With Maine’s dumps looking towards biomass, Maine is now in the position to fight this growing “green” energy giant. Biomass is becoming the next “hot thing” in green energy; posing huge risks to ecosystems wherever it is proposed while lining corporations’ pockets with dirty money. Maine is just one of the places where biomass incineration is threatening to wreak havoc on our forested landscapes. During the Round River Rendezvous we hope to bring together other organizations and folks working to stop biomass in their communities.
WORLD TRADE
As Maine continues its unfortunate history as a resource colony, the corporations only become more and more greedy. All of these campaigns are connected to larger, even more insidious plans, collectively known as “Atlantica,” including the development of a large east-west highway across New Brunswick, the entire state of Maine and the rest of northern New England. This highway plan would facilitate the trade and sale of water, wood, and energy from fossil fuels, wind, and waste to the cities of the Untied States. The highway would allow for a large corridor for pipelines, power-line expansion and rail traffic exporting these resources throughout this country and Canada. With growing concern surrounding climate change, more and more false solutions disguised as “green energy” are popping up around the world. Maine has become a regional epicenter for “green energy” creation, and the powers that be just have to figure out how to distribute the power. Maine Earth First! has been working to illuminate these larger connections, and hopefully we can call their cards and stop the east-west highway before its starts!

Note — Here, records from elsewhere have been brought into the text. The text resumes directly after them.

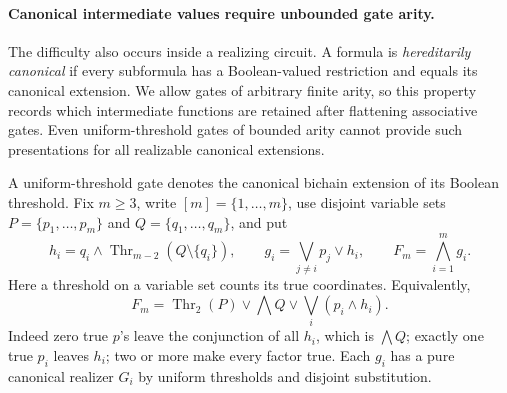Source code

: \paragraph{Canonical intermediate values require unbounded gate arity.}
The difficulty also occurs inside a realizing circuit. A formula is
\emph{hereditarily canonical} if every subformula has a Boolean-valued
restriction and equals its canonical extension. We allow gates of arbitrary
finite arity, so this property records which intermediate functions are
retained after flattening associative gates. Even uniform-threshold gates
of bounded arity cannot provide such presentations for all realizable
canonical extensions.

A uniform-threshold gate denotes the canonical bichain extension of its
Boolean threshold. Fix $m\geq3$, write $[m]=\{1,\ldots,m\}$, use disjoint
variable sets $P=\{p_1,\ldots,p_m\}$ and $Q=\{q_1,\ldots,q_m\}$, and put
\[
 h_i=q_i\wedge\operatorname{Thr}_{m-2}(Q\setminus\{q_i\}),
 \qquad
 g_i=\bigvee_{j\ne i}p_j\vee h_i,
 \qquad F_m=\bigwedge_{i=1}^m g_i.
\]
Here a threshold on a variable set counts its true coordinates. Equivalently,
\[
 F_m=\operatorname{Thr}_2(P)\vee\bigwedge Q\vee\bigvee_i(p_i\wedge h_i).
\]
Indeed zero true $p$'s leave the conjunction of all $h_i$, which is
$\bigwedge Q$; exactly one true $p_i$ leaves $h_i$; two or more make
every factor true. Each $g_i$ has a pure canonical realizer $G_i$ by
uniform thresholds and disjoint substitution.

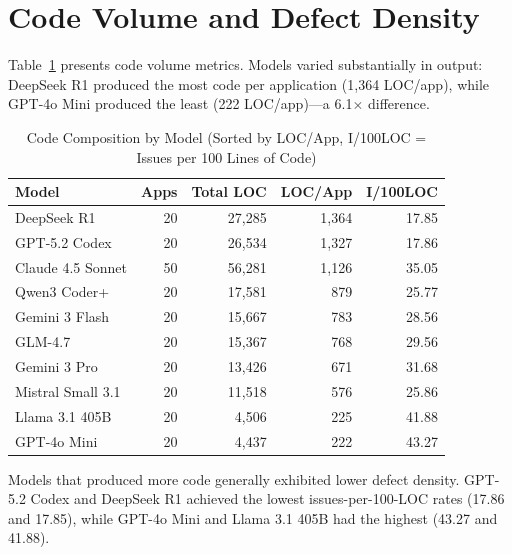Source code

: \section{Code Volume and Defect Density}
\label{sec:code_volume}

Table~\ref{tab:code_composition} presents code volume metrics. Models varied substantially in output: DeepSeek R1 produced the most code per application (1{,}364 LOC/app), while GPT-4o Mini produced the least (222 LOC/app)---a 6.1$\times$ difference.

\begin{table}[htbp]
    \centering
    \caption{Code Composition by Model (Sorted by LOC/App, I/100LOC = Issues per 100 Lines of Code)}
    \label{tab:code_composition}
    \small
    \begin{tabular}{@{} l r r r r @{}}
        \toprule
        \textbf{Model} & \textbf{Apps} & \textbf{Total LOC} & \textbf{LOC/App} & \textbf{I/100LOC} \\
        \midrule
        DeepSeek R1 & 20 & 27{,}285 & 1{,}364 & 17.85 \\
        GPT-5.2 Codex & 20 & 26{,}534 & 1{,}327 & 17.86 \\
        Claude 4.5 Sonnet & 50 & 56{,}281 & 1{,}126 & 35.05 \\
        Qwen3 Coder+ & 20 & 17{,}581 & 879 & 25.77 \\
        Gemini 3 Flash & 20 & 15{,}667 & 783 & 28.56 \\
        GLM-4.7 & 20 & 15{,}367 & 768 & 29.56 \\
        Gemini 3 Pro & 20 & 13{,}426 & 671 & 31.68 \\
        Mistral Small 3.1 & 20 & 11{,}518 & 576 & 25.86 \\
        Llama 3.1 405B & 20 & 4{,}506 & 225 & 41.88 \\
        GPT-4o Mini & 20 & 4{,}437 & 222 & 43.27 \\
        \bottomrule
    \end{tabular}
\end{table}

Models that produced more code generally exhibited lower defect density. GPT-5.2 Codex and DeepSeek R1 achieved the lowest issues-per-100-LOC rates (17.86 and 17.85), while GPT-4o Mini and Llama 3.1 405B had the highest (43.27 and 41.88).

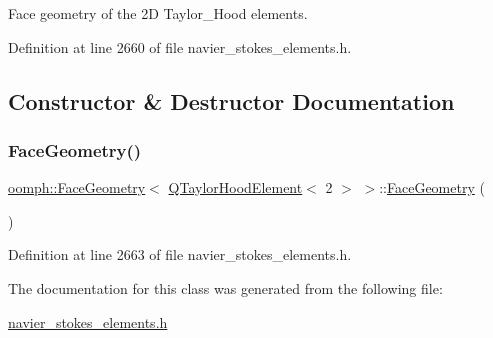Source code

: Face geometry of the 2D Taylor\+\_\+\+Hood elements. 

Definition at line 2660 of file navier\+\_\+stokes\+\_\+elements.\+h.



\subsection{Constructor \& Destructor Documentation}
\mbox{\label{classoomph_1_1FaceGeometry_3_01QTaylorHoodElement_3_012_01_4_01_4_a1e10eeb6bc3011f4af30bfbeae0da456}} 
\subsubsection{\texorpdfstring{Face\+Geometry()}{FaceGeometry()}}
{\footnotesize\ttfamily \hyperlink{classoomph_1_1FaceGeometry}{oomph\+::\+Face\+Geometry}$<$ \hyperlink{classoomph_1_1QTaylorHoodElement}{Q\+Taylor\+Hood\+Element}$<$ 2 $>$ $>$\+::\hyperlink{classoomph_1_1FaceGeometry}{Face\+Geometry} (\begin{DoxyParamCaption}{ }\end{DoxyParamCaption})\hspace{0.3cm}{\ttfamily [inline]}}



Definition at line 2663 of file navier\+\_\+stokes\+\_\+elements.\+h.



The documentation for this class was generated from the following file\+:\begin{DoxyCompactItemize}
\item 
\hyperlink{navier__stokes__elements_8h}{navier\+\_\+stokes\+\_\+elements.\+h}\end{DoxyCompactItemize}
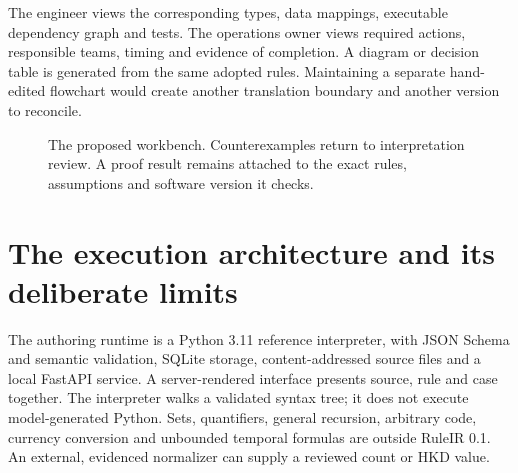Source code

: The engineer views the corresponding types, data mappings, executable dependency
graph and tests. The operations owner views required actions, responsible teams,
timing and evidence of completion. A diagram or decision table is generated from
the same adopted rules. Maintaining a separate hand-edited flowchart would create
another translation boundary and another version to reconcile.

\begin{figure}[htbp]
\centering
{}
\caption{The proposed workbench. Counterexamples return to interpretation review.
A proof result remains attached to the exact rules, assumptions and software
version it checks.}
\label{fig:architecture}
\end{figure}

\section{The execution architecture and its deliberate limits}
\label{merge:P-03-product:07}


The authoring runtime is a Python 3.11 reference interpreter, with JSON Schema and
semantic validation, SQLite storage, content-addressed source files and a local
FastAPI service. A server-rendered interface presents source, rule and case
together. The interpreter walks a validated syntax tree; it does not execute
model-generated Python. Sets, quantifiers, general recursion, arbitrary code,
currency conversion and unbounded temporal formulas are outside RuleIR 0.1.
An external, evidenced normalizer can supply a reviewed count or HKD value.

Maine Earth First! is striving towards an alternative vision for the protection and re-wilding of the North Woods Bioregion. All of the W’s pose distinct challenges, but the organizing that has emerged from each fight has brought about new ideas and energy for what we want the North Woods to be. The Round River Rendezvous will be a chance to present these ideas and visions while exchanging ideas and information with others from across the continent.
With so much at stake here, we are hoping to launch sustained, long-term direct-action campaigns to stop these corporate debacles, and we hope that as many of you as possible will stay on after the Rendezvous to help us protect the North Woods.